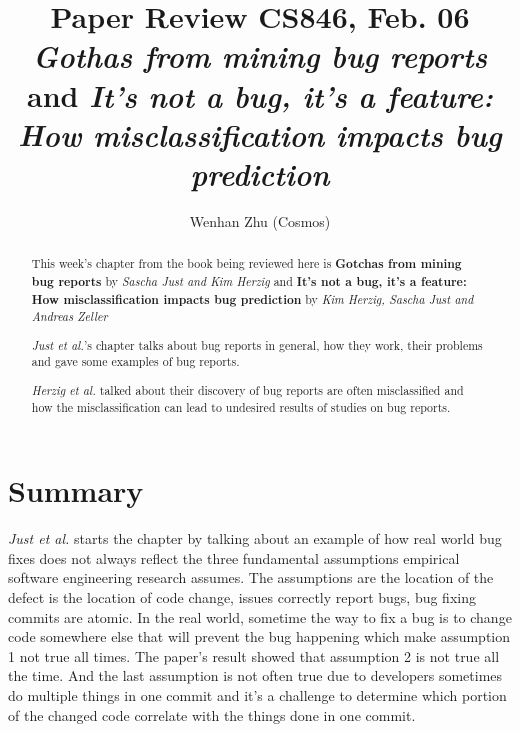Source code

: \documentclass[sigconf]{acmart}
\begin{document}
\title{Paper Review CS846, Feb. 06\\
    {\it Gothas from mining bug reports} \\
    and {\it It's not a bug, it's a feature: How misclassification impacts bug prediction}
}

\author{Wenhan Zhu (Cosmos)}

\begin{abstract}

    This week's chapter from the book being reviewed here is {\bf Gotchas from mining bug reports} by {\it Sascha Just and Kim Herzig} and {\bf It's not a bug, it's a feature: How misclassification impacts bug prediction} by {\it Kim Herzig, Sascha Just and Andreas Zeller}

    {\it Just et al.}'s chapter talks about bug reports in general, how they work, their problems and gave some examples of bug reports.

    {\it Herzig et al.} talked about their discovery of bug reports are often misclassified and how the misclassification can lead to undesired results of studies on bug reports. 

\end{abstract}


\maketitle

\section{Summary}

{\it Just et al.} starts the chapter by talking about an example of how real world bug fixes does not always reflect the three fundamental assumptions empirical software engineering research assumes. The assumptions are the location of the defect is the location of code change, issues correctly report bugs, bug fixing commits are atomic. In the real world, sometime the way to fix a bug is to change code somewhere else that will prevent the bug happening which make assumption 1 not true all times. The paper's result showed that assumption 2 is not true all the time. And the last assumption is not often true due to developers sometimes do multiple things in one commit and it's a challenge to determine which portion of the changed code correlate with the things done in one commit. 
\end{document}
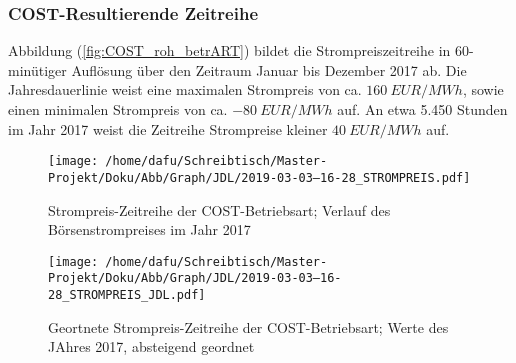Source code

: \documentclass[onecolumn,10pt,titlepage]{article}
\begin{document}
\subsubsection{COST-Resultierende Zeitreihe}
Abbildung (\ref{fig:COST_roh_betrART}) bildet die Strompreiszeitreihe in 60-minütiger Auflösung über den Zeitraum Januar bis Dezember 2017 ab. Die Jahresdauerlinie weist eine maximalen Strompreis von  ca. $160~ EUR/MWh$, sowie einen minimalen Strompreis von ca. $-80 ~EUR/MWh$ auf. An etwa 5.450 Stunden im Jahr 2017 weist die Zeitreihe Strompreise kleiner $40 ~EUR/MWh$ auf. \\

\begin{figure}[H]
	\centering
	\begin{minipage}[t]{0.49\textwidth}
		\texttt{[image: /home/dafu/Schreibtisch/Master-Projekt/Doku/Abb/Graph/JDL/2019-03-03--16-28\_STROMPREIS.pdf]}
		
		\caption[Strompreis-Zeitreihe der COST-Betriebsart]{Strompreis-Zeitreihe der COST-Betriebsart; Verlauf des Börsenstrompreises im Jahr 2017}
		\label{fig:COST_roh_betrART} 
	\end{minipage}
	\hfill
	\begin{minipage}[t]{0.49\textwidth}
		\texttt{[image: /home/dafu/Schreibtisch/Master-Projekt/Doku/Abb/Graph/JDL/2019-03-03--16-28\_STROMPREIS\_JDL.pdf]}
		\caption[Geortnete Strompreis-Zeitreihe der COST-Betriebsart]{Geortnete Strompreis-Zeitreihe der COST-Betriebsart; Werte des JAhres 2017, absteigend geordnet}
		\label{fig:COST_JDL_betrART} 
	\end{minipage}
\end{figure}
%	


\end{document}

| Exercise requirements |
Could you print the data exactly as it appears and keep the pictures out?

| Written solution |
Source code

: \documentclass[sigconf]{acmart}
\begin{document}
\title{Paper Review CS846, Feb. 06\\
    {\it Gothas from mining bug reports} \\
    and {\it It's not a bug, it's a feature: How misclassification impacts bug prediction}
}

\author{Wenhan Zhu (Cosmos)}

\begin{abstract}

    This week's chapter from the book being reviewed here is {\bf Gotchas from mining bug reports} by {\it Sascha Just and Kim Herzig} and {\bf It's not a bug, it's a feature: How misclassification impacts bug prediction} by {\it Kim Herzig, Sascha Just and Andreas Zeller}

    {\it Just et al.}'s chapter talks about bug reports in general, how they work, their problems and gave some examples of bug reports.

    {\it Herzig et al.} talked about their discovery of bug reports are often misclassified and how the misclassification can lead to undesired results of studies on bug reports. 

\end{abstract}


\maketitle

\section{Summary}

{\it Just et al.} starts the chapter by talking about an example of how real world bug fixes does not always reflect the three fundamental assumptions empirical software engineering research assumes. The assumptions are the location of the defect is the location of code change, issues correctly report bugs, bug fixing commits are atomic. In the real world, sometime the way to fix a bug is to change code somewhere else that will prevent the bug happening which make assumption 1 not true all times. The paper's result showed that assumption 2 is not true all the time. And the last assumption is not often true due to developers sometimes do multiple things in one commit and it's a challenge to determine which portion of the changed code correlate with the things done in one commit. 
\end{document}
Source code

: \documentclass[onecolumn,10pt,titlepage]{article}
\begin{document}
\subsubsection{COST-Resultierende Zeitreihe}
Abbildung (\ref{fig:COST_roh_betrART}) bildet die Strompreiszeitreihe in 60-minütiger Auflösung über den Zeitraum Januar bis Dezember 2017 ab. Die Jahresdauerlinie weist eine maximalen Strompreis von  ca. $160~ EUR/MWh$, sowie einen minimalen Strompreis von ca. $-80 ~EUR/MWh$ auf. An etwa 5.450 Stunden im Jahr 2017 weist die Zeitreihe Strompreise kleiner $40 ~EUR/MWh$ auf. \\

\begin{figure}[H]
	\centering
	\begin{minipage}[t]{0.49\textwidth}
		\texttt{[image: /home/dafu/Schreibtisch/Master-Projekt/Doku/Abb/Graph/JDL/2019-03-03--16-28\_STROMPREIS.pdf]}
		
		\caption[Strompreis-Zeitreihe der COST-Betriebsart]{Strompreis-Zeitreihe der COST-Betriebsart; Verlauf des Börsenstrompreises im Jahr 2017}
		\label{fig:COST_roh_betrART} 
	\end{minipage}
	\hfill
	\begin{minipage}[t]{0.49\textwidth}
		\texttt{[image: /home/dafu/Schreibtisch/Master-Projekt/Doku/Abb/Graph/JDL/2019-03-03--16-28\_STROMPREIS\_JDL.pdf]}
		\caption[Geortnete Strompreis-Zeitreihe der COST-Betriebsart]{Geortnete Strompreis-Zeitreihe der COST-Betriebsart; Werte des JAhres 2017, absteigend geordnet}
		\label{fig:COST_JDL_betrART} 
	\end{minipage}
\end{figure}
%	


\end{document}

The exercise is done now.